> **WHAT IS BEING ASKED**: Your answer should be a number only: the count of lines in the following entries that contain "PostgreSQL".

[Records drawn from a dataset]

---------------

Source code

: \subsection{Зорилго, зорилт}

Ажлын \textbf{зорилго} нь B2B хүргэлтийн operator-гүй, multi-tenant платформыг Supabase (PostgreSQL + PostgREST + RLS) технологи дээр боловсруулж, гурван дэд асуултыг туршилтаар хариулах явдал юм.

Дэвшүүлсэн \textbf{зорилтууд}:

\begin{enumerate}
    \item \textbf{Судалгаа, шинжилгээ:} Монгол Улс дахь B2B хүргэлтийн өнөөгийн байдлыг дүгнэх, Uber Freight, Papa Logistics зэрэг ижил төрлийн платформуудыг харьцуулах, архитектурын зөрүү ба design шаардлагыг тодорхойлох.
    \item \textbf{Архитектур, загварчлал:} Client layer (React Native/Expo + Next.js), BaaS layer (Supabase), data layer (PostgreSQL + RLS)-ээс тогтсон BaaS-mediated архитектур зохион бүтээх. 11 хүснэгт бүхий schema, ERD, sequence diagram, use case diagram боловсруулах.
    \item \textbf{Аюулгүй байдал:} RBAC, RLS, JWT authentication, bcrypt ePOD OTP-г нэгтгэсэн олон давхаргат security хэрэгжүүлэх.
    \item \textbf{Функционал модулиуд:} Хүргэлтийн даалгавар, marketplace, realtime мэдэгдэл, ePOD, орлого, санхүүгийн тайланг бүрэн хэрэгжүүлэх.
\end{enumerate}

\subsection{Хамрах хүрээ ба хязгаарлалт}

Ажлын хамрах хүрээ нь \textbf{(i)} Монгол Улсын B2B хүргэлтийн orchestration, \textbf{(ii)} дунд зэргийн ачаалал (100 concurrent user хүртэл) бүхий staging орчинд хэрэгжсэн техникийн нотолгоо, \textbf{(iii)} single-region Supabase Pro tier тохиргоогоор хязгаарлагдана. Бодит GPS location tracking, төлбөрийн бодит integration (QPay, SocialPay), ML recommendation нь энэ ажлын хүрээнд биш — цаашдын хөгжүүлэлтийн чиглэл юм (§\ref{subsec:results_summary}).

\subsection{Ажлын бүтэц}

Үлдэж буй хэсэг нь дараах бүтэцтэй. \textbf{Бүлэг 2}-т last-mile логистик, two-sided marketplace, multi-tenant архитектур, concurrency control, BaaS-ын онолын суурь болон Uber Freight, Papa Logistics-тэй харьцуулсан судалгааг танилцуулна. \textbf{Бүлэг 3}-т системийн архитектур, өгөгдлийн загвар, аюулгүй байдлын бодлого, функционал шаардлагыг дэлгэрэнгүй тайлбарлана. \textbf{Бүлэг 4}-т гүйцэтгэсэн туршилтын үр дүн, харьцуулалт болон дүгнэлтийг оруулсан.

---------------

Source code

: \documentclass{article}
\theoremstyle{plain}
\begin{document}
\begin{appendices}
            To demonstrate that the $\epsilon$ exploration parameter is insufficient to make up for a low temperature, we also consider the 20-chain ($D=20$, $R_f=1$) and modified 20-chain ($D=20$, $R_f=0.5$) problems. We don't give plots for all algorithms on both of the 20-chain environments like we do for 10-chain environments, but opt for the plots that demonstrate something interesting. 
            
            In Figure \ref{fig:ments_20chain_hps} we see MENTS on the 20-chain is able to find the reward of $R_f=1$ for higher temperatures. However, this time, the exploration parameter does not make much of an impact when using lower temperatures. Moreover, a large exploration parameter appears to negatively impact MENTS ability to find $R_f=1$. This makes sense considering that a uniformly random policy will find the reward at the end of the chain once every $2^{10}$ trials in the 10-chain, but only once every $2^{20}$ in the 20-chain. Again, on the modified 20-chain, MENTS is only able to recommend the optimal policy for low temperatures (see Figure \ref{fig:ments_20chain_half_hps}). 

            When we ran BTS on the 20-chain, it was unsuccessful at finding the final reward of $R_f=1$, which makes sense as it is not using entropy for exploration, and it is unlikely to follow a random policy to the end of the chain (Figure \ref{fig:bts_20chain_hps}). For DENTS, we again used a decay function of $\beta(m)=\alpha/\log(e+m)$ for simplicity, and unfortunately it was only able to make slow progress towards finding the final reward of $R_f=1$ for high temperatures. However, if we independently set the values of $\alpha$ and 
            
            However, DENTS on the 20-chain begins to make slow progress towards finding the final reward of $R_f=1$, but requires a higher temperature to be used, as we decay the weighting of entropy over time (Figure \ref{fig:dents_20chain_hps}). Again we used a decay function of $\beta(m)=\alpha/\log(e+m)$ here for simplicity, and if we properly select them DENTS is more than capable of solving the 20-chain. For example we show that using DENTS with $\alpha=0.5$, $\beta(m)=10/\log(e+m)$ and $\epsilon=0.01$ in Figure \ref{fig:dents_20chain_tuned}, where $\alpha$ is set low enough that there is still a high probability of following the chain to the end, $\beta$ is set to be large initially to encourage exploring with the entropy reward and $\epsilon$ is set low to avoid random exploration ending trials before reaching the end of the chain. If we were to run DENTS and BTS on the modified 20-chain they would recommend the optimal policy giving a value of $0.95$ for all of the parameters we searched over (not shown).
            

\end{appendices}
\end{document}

---------------

> **WRITTEN ANSWER**: 2